[Saved entries]
++++++++++

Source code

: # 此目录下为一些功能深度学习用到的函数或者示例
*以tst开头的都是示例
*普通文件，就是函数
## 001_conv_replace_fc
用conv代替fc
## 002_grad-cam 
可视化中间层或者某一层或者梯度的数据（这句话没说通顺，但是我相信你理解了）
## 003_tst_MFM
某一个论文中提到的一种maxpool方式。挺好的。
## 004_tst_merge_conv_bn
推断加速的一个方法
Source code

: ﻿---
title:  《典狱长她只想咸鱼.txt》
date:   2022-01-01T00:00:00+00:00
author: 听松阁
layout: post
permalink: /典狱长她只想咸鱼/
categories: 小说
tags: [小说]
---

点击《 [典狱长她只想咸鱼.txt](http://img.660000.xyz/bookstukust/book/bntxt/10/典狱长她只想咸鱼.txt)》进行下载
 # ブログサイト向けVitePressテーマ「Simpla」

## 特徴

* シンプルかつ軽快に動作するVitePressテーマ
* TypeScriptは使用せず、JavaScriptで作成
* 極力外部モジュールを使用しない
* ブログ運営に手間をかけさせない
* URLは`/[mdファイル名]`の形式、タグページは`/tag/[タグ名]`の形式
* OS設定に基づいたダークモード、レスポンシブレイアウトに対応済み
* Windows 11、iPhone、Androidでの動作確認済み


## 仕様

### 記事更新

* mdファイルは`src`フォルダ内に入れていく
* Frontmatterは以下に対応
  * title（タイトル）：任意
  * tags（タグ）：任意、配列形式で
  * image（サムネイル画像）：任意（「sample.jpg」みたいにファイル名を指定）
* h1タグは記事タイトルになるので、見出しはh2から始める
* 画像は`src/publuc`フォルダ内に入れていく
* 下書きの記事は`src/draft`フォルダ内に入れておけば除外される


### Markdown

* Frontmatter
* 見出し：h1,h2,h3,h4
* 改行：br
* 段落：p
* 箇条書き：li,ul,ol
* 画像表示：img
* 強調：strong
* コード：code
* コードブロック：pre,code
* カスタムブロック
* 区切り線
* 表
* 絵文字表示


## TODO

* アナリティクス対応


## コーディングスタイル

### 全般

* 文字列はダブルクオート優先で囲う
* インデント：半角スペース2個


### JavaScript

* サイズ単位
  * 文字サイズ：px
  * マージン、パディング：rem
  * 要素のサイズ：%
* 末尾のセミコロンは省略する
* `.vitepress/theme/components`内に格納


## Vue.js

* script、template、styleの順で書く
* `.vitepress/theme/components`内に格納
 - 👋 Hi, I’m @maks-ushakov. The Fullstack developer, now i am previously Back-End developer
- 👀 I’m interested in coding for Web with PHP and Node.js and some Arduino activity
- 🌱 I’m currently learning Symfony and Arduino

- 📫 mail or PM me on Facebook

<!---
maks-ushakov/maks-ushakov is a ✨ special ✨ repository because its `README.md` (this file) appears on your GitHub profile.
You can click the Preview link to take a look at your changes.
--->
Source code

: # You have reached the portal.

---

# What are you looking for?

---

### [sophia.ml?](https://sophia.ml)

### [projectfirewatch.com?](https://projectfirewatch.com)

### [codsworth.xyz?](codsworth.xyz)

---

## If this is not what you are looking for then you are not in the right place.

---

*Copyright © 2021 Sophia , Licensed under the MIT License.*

++++++++++

*Work to complete*
Each entry given above is to be duplicated exactly.

*Completed task*
Source code

: # 此目录下为一些功能深度学习用到的函数或者示例
*以tst开头的都是示例
*普通文件，就是函数
## 001_conv_replace_fc
用conv代替fc
## 002_grad-cam 
可视化中间层或者某一层或者梯度的数据（这句话没说通顺，但是我相信你理解了）
## 003_tst_MFM
某一个论文中提到的一种maxpool方式。挺好的。
## 004_tst_merge_conv_bn
推断加速的一个方法
Source code

: ﻿---
title:  《典狱长她只想咸鱼.txt》
date:   2022-01-01T00:00:00+00:00
author: 听松阁
layout: post
permalink: /典狱长她只想咸鱼/
categories: 小说
tags: [小说]
---

点击《 [典狱长她只想咸鱼.txt](http://img.660000.xyz/bookstukust/book/bntxt/10/典狱长她只想咸鱼.txt)》进行下载
 # ブログサイト向けVitePressテーマ「Simpla」

## 特徴

* シンプルかつ軽快に動作するVitePressテーマ
* TypeScriptは使用せず、JavaScriptで作成
* 極力外部モジュールを使用しない
* ブログ運営に手間をかけさせない
* URLは`/[mdファイル名]`の形式、タグページは`/tag/[タグ名]`の形式
* OS設定に基づいたダークモード、レスポンシブレイアウトに対応済み
* Windows 11、iPhone、Androidでの動作確認済み


## 仕様

### 記事更新

* mdファイルは`src`フォルダ内に入れていく
* Frontmatterは以下に対応
  * title（タイトル）：任意
  * tags（タグ）：任意、配列形式で
  * image（サムネイル画像）：任意（「sample.jpg」みたいにファイル名を指定）
* h1タグは記事タイトルになるので、見出しはh2から始める
* 画像は`src/publuc`フォルダ内に入れていく
* 下書きの記事は`src/draft`フォルダ内に入れておけば除外される


### Markdown

* Frontmatter
* 見出し：h1,h2,h3,h4
* 改行：br
* 段落：p
* 箇条書き：li,ul,ol
* 画像表示：img
* 強調：strong
* コード：code
* コードブロック：pre,code
* カスタムブロック
* 区切り線
* 表
* 絵文字表示


## TODO

* アナリティクス対応


## コーディングスタイル

### 全般

* 文字列はダブルクオート優先で囲う
* インデント：半角スペース2個


### JavaScript

* サイズ単位
  * 文字サイズ：px
  * マージン、パディング：rem
  * 要素のサイズ：%
* 末尾のセミコロンは省略する
* `.vitepress/theme/components`内に格納


## Vue.js

* script、template、styleの順で書く
* `.vitepress/theme/components`内に格納
 - 👋 Hi, I’m @maks-ushakov. The Fullstack developer, now i am previously Back-End developer
- 👀 I’m interested in coding for Web with PHP and Node.js and some Arduino activity
- 🌱 I’m currently learning Symfony and Arduino

- 📫 mail or PM me on Facebook

<!---
maks-ushakov/maks-ushakov is a ✨ special ✨ repository because its `README.md` (this file) appears on your GitHub profile.
You can click the Preview link to take a look at your changes.
--->
Source code

: # You have reached the portal.

---

# What are you looking for?

---

### [sophia.ml?](https://sophia.ml)

### [projectfirewatch.com?](https://projectfirewatch.com)

### [codsworth.xyz?](codsworth.xyz)

---

## If this is not what you are looking for then you are not in the right place.

---

*Copyright © 2021 Sophia , Licensed under the MIT License.*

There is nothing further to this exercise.